(Aim of the exercise):
Copy all lines holding the word "omody" from the entries.

(Given data):
_____

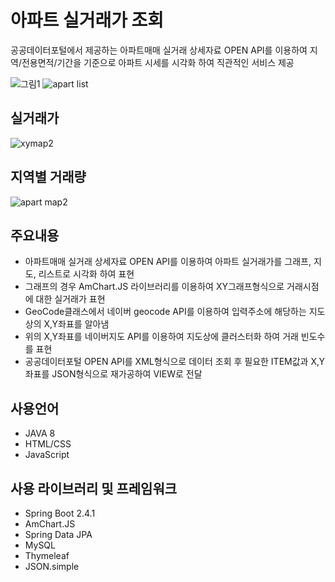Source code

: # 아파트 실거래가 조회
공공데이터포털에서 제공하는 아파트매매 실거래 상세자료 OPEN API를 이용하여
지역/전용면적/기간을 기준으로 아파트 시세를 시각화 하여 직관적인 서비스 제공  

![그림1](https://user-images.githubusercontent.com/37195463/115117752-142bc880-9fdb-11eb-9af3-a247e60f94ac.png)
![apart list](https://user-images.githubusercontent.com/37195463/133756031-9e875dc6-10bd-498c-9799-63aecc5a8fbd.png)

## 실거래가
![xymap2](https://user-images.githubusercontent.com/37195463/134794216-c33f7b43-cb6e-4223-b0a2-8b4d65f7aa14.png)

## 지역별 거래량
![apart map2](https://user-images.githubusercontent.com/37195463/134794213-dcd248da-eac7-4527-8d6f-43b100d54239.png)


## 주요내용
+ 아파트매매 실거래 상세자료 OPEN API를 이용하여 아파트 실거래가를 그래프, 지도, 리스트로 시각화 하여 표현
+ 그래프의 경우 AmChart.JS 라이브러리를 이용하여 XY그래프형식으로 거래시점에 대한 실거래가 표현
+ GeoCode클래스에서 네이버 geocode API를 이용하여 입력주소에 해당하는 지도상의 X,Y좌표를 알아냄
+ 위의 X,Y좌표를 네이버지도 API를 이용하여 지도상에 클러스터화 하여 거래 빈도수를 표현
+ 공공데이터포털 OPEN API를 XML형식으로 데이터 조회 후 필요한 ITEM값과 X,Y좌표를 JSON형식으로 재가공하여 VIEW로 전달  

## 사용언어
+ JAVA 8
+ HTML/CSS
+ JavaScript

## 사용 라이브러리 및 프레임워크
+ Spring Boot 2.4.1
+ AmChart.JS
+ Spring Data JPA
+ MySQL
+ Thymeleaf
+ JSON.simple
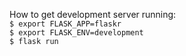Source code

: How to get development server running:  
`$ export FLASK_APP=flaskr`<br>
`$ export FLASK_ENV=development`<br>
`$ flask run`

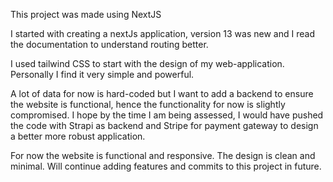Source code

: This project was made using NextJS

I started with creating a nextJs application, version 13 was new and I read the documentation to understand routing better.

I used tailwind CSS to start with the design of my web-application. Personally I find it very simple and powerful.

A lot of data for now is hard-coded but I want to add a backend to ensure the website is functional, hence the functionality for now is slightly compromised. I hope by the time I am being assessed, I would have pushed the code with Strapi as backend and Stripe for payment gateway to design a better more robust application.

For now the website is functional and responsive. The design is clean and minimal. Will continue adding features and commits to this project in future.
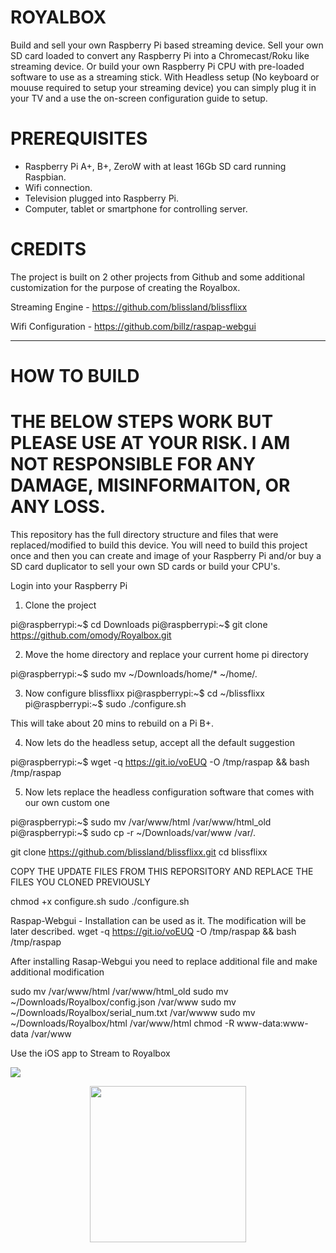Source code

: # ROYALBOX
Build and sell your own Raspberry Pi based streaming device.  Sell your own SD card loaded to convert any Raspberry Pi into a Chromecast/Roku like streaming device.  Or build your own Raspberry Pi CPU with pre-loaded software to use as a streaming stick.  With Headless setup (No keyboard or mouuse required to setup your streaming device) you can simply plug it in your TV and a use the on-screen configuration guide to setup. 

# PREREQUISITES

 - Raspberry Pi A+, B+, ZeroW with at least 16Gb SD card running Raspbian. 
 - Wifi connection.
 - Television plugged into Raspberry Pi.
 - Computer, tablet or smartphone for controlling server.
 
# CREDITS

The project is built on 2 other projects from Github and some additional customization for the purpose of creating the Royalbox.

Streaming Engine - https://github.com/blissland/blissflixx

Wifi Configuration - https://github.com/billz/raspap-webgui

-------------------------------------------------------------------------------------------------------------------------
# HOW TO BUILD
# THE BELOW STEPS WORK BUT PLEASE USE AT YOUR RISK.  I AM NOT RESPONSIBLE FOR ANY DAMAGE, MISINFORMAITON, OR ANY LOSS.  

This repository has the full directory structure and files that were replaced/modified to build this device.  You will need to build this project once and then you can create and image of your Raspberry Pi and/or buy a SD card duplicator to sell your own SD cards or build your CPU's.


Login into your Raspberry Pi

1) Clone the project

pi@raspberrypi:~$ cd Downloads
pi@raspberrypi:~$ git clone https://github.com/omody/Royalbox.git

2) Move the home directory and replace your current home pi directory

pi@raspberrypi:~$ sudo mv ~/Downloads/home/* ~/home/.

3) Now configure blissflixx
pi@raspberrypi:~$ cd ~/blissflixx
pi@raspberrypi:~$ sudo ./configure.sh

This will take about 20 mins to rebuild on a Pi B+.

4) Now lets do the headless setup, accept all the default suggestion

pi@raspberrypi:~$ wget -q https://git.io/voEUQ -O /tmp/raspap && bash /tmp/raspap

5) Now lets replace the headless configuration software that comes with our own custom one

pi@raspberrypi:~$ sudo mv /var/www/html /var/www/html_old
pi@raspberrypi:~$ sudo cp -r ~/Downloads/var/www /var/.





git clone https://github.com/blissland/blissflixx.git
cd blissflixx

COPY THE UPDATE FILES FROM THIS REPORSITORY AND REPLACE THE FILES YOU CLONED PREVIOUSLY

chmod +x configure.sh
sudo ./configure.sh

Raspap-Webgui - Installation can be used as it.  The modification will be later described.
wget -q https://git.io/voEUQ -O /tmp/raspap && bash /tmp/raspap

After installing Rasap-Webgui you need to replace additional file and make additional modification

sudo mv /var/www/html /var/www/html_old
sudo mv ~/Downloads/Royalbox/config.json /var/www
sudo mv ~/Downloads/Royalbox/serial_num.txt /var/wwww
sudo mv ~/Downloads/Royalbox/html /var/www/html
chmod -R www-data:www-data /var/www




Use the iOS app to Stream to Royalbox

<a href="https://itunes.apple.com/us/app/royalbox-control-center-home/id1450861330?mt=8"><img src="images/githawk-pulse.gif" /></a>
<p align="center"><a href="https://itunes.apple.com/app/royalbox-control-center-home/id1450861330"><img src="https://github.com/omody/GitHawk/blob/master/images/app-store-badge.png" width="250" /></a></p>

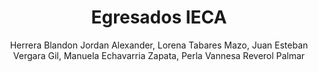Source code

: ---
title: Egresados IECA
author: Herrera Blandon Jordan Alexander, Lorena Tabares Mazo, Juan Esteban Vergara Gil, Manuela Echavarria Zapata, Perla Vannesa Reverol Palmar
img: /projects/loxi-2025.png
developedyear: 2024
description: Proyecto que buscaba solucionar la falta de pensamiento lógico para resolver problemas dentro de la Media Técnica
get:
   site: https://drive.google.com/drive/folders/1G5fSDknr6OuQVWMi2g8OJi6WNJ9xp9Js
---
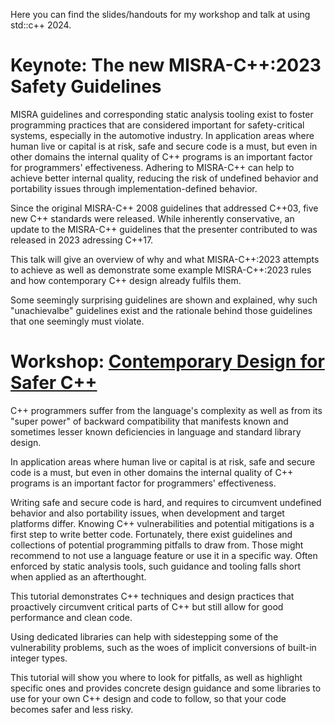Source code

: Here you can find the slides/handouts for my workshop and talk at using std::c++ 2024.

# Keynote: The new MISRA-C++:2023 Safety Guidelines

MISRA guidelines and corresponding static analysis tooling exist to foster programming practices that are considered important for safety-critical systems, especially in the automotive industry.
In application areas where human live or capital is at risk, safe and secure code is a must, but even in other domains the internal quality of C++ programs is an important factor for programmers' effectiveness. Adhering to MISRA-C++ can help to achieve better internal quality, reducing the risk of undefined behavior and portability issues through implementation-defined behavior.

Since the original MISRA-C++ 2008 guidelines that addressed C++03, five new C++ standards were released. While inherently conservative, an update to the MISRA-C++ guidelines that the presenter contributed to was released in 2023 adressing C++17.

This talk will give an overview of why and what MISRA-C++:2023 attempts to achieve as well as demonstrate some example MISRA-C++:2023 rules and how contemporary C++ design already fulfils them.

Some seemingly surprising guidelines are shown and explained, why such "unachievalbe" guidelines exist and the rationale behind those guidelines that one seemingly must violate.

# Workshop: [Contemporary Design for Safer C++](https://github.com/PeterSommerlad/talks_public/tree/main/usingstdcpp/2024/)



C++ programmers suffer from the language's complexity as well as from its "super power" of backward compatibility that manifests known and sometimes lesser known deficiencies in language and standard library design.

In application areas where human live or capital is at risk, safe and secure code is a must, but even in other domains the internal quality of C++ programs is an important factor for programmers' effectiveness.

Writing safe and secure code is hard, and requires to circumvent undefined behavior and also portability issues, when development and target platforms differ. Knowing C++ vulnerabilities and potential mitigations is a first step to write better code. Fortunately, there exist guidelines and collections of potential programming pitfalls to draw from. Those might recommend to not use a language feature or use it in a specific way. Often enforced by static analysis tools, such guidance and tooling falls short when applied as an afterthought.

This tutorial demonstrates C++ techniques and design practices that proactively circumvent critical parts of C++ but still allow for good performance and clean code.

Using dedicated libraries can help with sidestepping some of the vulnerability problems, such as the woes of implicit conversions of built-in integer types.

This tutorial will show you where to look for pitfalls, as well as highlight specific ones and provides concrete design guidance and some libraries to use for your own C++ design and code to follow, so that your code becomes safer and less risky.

_____

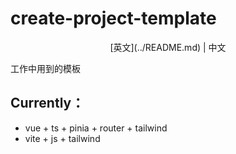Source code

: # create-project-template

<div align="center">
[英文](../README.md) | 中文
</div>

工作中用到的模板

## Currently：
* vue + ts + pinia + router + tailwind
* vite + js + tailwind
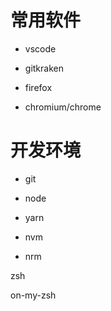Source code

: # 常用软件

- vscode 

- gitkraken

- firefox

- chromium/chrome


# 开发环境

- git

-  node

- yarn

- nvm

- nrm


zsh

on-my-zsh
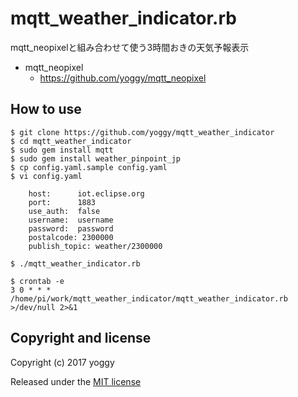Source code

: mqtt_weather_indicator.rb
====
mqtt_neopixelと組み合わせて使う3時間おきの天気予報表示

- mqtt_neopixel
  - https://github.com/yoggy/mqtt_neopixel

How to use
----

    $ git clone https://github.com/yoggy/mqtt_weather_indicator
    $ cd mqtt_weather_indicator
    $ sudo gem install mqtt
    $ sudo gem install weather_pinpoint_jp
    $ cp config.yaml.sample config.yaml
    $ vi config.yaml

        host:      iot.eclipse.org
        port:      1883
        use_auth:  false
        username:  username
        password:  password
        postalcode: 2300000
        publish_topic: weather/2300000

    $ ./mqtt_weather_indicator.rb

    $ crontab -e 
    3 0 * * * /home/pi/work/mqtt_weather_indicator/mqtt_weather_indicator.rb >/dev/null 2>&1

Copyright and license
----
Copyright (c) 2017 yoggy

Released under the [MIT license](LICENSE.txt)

_____

(Exercise answer):
pi@raspberrypi:~$ git clone https://github.com/omody/Royalbox.git
<p align="center"><a href="https://itunes.apple.com/app/royalbox-control-center-home/id1450861330"><img src="https://github.com/omody/GitHawk/blob/master/images/app-store-badge.png" width="250" /></a></p>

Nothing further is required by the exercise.